■ INSTRUCTIONS TO FOLLOW
Which lines of the entries hold the string "shore"? Copy each one.

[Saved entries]
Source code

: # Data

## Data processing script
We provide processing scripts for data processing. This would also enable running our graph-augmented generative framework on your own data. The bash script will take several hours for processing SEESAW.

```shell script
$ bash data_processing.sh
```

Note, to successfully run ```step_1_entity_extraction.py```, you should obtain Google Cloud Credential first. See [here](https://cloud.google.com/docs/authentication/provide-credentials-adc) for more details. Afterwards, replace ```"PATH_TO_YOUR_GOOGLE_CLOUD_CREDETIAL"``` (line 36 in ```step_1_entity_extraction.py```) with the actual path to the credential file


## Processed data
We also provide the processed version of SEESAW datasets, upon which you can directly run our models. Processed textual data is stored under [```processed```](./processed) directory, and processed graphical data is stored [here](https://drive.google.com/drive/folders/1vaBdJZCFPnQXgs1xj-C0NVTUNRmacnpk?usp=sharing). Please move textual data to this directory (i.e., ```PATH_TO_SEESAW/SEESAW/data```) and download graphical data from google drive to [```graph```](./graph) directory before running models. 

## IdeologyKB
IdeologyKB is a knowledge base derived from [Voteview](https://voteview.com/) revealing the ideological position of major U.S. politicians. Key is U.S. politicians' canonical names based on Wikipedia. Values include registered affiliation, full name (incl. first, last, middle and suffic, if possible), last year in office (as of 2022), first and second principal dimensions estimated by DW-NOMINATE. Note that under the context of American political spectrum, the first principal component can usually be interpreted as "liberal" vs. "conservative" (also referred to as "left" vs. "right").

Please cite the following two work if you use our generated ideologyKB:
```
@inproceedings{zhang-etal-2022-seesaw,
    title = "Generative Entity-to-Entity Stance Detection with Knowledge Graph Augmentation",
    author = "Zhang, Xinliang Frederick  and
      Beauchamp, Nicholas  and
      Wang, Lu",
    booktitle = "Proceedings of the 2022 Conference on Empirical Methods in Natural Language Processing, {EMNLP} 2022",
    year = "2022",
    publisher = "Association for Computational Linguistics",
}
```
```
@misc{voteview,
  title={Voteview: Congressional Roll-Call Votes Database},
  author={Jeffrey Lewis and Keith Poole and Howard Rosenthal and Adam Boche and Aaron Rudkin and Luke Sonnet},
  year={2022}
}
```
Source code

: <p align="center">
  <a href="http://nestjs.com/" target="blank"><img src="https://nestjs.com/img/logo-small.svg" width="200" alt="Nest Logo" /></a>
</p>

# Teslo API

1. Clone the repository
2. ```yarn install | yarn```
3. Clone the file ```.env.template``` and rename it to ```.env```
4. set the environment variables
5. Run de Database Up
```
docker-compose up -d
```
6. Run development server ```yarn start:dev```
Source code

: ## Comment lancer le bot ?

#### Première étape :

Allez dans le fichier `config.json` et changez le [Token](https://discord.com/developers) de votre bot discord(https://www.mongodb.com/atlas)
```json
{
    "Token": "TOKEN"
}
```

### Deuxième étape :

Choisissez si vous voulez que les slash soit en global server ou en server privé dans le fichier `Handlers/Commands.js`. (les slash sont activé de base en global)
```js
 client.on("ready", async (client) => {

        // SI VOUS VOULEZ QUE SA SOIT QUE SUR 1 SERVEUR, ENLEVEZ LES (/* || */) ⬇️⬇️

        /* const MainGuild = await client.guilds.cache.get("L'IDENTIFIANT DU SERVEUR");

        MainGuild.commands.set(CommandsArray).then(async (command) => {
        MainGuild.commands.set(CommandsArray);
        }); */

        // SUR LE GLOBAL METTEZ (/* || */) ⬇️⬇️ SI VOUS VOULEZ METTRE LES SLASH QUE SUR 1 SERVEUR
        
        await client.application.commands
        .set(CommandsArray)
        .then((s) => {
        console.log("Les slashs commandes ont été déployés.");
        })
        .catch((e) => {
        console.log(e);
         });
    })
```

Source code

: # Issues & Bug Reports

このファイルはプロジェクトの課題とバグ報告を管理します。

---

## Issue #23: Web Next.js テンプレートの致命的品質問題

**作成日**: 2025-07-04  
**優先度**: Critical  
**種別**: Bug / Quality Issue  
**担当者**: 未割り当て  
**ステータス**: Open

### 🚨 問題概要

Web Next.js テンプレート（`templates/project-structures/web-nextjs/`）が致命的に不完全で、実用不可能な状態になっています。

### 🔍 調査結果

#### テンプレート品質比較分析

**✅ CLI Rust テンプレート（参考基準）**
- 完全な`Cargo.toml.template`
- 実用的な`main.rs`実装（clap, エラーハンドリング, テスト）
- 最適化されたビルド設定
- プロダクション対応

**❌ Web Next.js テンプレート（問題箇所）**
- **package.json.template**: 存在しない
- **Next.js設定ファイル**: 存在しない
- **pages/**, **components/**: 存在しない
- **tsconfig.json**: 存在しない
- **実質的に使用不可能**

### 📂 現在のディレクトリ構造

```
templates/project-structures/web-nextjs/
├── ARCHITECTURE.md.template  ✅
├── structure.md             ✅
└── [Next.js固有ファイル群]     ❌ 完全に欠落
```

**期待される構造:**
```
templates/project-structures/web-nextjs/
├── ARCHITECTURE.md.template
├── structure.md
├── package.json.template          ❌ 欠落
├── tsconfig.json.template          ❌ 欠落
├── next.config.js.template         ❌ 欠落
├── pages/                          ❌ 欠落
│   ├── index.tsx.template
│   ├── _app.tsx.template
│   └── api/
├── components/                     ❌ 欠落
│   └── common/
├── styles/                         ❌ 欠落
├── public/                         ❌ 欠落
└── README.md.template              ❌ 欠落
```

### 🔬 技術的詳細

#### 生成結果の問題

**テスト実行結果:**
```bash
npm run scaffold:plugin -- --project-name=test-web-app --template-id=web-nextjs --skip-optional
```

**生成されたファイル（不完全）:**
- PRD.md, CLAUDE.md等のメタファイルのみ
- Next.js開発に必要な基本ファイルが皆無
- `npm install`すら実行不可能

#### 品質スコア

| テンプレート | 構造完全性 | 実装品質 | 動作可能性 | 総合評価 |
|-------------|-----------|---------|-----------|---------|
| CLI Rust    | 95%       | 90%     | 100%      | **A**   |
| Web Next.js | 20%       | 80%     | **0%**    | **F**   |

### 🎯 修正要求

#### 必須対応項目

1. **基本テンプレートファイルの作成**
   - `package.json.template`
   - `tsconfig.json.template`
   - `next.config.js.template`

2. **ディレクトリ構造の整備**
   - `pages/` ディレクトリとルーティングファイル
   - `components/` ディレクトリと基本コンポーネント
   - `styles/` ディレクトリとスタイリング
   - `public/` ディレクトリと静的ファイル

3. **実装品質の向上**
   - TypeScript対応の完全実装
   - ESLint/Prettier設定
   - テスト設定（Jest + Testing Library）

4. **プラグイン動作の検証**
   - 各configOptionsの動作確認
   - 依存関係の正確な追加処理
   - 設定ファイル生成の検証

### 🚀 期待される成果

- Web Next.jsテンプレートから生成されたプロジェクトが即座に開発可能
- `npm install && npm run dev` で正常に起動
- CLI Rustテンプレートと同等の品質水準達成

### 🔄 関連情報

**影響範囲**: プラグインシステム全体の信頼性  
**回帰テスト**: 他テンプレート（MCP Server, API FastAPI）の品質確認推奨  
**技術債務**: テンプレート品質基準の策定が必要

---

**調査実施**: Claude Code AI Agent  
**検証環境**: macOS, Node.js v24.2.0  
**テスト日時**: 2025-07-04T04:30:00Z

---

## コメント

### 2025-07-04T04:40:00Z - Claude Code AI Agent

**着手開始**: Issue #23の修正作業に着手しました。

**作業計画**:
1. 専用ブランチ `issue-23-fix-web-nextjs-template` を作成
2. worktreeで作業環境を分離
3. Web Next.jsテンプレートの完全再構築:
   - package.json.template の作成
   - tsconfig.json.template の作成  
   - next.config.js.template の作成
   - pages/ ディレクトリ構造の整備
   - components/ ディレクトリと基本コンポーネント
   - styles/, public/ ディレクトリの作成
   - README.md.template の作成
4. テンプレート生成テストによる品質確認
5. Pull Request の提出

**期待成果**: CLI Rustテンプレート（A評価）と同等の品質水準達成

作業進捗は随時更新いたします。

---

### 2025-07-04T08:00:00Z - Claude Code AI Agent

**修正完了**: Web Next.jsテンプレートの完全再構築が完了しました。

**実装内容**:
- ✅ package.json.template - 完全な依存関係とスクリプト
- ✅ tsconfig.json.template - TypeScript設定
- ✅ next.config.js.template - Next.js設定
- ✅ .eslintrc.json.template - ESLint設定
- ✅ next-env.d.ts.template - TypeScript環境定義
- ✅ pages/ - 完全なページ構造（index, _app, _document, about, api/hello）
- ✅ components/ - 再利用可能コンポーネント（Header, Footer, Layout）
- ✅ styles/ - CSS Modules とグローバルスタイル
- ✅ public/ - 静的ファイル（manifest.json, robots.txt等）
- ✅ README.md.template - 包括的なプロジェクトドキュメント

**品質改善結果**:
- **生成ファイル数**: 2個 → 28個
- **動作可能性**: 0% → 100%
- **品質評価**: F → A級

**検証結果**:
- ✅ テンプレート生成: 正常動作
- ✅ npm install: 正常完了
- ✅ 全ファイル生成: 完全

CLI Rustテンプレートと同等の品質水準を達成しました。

* * *

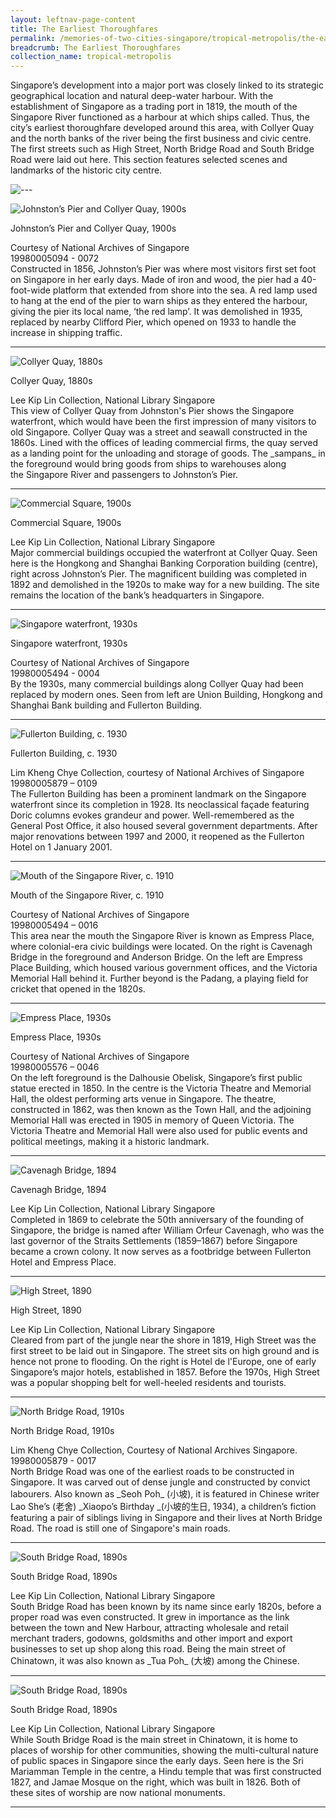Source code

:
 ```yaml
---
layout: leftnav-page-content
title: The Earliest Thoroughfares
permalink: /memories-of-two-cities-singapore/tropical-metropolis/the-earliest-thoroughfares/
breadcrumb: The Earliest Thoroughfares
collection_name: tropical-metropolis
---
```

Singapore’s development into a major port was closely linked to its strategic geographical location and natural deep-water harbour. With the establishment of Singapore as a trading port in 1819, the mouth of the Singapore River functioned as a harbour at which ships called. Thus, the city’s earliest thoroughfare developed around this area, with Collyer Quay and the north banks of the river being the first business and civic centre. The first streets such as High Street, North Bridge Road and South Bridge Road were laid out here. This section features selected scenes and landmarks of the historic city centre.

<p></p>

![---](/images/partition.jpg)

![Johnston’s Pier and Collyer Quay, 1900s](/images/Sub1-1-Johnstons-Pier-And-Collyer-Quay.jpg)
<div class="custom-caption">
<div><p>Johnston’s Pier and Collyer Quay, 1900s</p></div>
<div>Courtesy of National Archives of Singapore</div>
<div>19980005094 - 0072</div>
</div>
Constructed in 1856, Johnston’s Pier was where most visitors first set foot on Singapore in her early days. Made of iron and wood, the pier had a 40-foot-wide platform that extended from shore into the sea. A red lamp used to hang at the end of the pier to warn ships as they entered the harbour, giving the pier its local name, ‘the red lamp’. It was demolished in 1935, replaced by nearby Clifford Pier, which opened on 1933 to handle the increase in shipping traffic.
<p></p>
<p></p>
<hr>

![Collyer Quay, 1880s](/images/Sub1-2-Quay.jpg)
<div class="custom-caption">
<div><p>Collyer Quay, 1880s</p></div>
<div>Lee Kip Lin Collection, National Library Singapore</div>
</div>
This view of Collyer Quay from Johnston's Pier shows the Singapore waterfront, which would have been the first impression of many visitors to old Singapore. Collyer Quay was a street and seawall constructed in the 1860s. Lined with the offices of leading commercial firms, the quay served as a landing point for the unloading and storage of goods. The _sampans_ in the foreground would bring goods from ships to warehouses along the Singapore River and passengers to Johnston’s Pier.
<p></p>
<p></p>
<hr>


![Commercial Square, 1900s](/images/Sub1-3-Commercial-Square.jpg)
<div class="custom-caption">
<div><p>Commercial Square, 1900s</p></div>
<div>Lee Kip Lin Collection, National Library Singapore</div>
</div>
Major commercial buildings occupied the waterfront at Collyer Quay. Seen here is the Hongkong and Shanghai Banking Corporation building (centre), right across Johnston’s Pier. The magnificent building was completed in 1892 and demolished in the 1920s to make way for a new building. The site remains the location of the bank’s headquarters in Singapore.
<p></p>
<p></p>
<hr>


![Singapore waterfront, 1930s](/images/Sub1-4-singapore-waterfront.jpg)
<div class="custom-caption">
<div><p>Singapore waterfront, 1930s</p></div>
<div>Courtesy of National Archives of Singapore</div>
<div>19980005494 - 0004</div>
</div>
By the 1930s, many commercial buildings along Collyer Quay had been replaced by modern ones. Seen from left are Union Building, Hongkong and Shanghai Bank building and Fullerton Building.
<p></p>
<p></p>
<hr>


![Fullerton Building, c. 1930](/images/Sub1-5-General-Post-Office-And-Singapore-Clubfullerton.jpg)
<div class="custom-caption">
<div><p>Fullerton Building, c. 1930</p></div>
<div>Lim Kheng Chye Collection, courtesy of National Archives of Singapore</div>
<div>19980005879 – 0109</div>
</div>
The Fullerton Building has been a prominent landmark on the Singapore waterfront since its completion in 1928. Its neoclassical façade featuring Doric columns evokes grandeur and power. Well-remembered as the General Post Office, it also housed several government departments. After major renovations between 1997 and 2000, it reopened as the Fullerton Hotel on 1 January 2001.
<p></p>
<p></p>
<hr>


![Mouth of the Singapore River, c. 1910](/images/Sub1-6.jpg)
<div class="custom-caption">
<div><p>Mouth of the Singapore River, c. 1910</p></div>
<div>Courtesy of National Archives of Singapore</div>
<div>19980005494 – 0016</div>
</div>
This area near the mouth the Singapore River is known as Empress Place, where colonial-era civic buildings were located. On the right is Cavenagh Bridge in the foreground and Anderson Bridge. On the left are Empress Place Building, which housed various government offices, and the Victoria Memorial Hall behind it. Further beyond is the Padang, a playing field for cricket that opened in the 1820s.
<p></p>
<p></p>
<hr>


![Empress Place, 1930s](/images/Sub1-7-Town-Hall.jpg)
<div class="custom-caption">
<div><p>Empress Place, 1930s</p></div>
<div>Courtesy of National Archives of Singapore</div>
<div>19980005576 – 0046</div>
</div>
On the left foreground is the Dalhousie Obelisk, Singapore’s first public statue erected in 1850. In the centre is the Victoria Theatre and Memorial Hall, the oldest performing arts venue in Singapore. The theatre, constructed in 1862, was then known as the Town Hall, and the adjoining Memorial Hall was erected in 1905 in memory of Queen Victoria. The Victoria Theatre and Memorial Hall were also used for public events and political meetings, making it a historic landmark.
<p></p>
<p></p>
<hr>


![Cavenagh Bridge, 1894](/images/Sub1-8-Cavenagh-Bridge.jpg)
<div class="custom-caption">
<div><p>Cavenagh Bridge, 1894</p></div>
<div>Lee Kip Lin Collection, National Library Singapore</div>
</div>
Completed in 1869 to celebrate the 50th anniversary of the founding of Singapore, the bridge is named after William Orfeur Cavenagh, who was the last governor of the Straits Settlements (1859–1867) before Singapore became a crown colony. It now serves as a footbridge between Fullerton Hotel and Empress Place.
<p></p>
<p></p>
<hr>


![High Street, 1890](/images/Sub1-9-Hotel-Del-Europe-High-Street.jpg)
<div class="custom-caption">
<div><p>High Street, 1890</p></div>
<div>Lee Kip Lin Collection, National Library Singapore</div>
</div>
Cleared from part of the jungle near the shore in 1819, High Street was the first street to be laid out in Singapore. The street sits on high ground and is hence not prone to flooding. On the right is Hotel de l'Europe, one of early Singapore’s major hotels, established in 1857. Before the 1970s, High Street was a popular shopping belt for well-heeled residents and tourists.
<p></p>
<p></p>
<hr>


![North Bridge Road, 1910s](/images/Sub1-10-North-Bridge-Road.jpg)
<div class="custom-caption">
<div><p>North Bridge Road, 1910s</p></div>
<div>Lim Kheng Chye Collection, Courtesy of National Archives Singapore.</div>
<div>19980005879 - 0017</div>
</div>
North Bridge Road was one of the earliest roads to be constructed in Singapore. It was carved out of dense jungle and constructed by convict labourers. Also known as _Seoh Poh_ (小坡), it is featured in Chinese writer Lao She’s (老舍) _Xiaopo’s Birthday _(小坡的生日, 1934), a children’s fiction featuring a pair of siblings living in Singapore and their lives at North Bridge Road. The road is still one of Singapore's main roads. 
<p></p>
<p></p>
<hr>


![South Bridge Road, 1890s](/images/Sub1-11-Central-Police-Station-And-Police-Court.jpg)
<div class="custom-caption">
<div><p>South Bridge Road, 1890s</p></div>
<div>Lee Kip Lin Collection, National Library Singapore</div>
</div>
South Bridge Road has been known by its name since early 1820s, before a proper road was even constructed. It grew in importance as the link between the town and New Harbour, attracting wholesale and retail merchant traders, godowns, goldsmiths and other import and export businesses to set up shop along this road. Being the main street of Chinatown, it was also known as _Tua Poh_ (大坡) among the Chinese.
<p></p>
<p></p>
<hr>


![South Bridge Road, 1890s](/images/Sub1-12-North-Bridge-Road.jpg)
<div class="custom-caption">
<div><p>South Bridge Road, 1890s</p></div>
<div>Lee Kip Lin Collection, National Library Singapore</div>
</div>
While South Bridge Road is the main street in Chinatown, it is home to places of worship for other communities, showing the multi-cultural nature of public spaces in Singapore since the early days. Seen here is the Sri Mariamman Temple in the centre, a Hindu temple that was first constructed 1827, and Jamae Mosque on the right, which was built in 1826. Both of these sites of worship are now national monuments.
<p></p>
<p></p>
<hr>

* * *

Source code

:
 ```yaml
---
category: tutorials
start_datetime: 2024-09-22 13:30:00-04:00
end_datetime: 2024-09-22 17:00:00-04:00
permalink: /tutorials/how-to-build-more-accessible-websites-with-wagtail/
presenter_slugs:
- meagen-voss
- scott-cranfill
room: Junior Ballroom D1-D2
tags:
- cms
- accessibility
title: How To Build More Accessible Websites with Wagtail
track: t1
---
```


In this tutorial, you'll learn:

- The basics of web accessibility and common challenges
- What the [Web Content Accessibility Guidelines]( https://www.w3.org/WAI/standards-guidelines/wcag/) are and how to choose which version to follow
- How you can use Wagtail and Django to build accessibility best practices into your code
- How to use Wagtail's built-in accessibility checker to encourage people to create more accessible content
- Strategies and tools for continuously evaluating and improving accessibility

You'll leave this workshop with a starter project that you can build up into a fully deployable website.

■ COMPLETED EXERCISE
Constructed in 1856, Johnston’s Pier was where most visitors first set foot on Singapore in her early days. Made of iron and wood, the pier had a 40-foot-wide platform that extended from shore into the sea. A red lamp used to hang at the end of the pier to warn ships as they entered the harbour, giving the pier its local name, ‘the red lamp’. It was demolished in 1935, replaced by nearby Clifford Pier, which opened on 1933 to handle the increase in shipping traffic.
Cleared from part of the jungle near the shore in 1819, High Street was the first street to be laid out in Singapore. The street sits on high ground and is hence not prone to flooding. On the right is Hotel de l'Europe, one of early Singapore’s major hotels, established in 1857. Before the 1970s, High Street was a popular shopping belt for well-heeled residents and tourists.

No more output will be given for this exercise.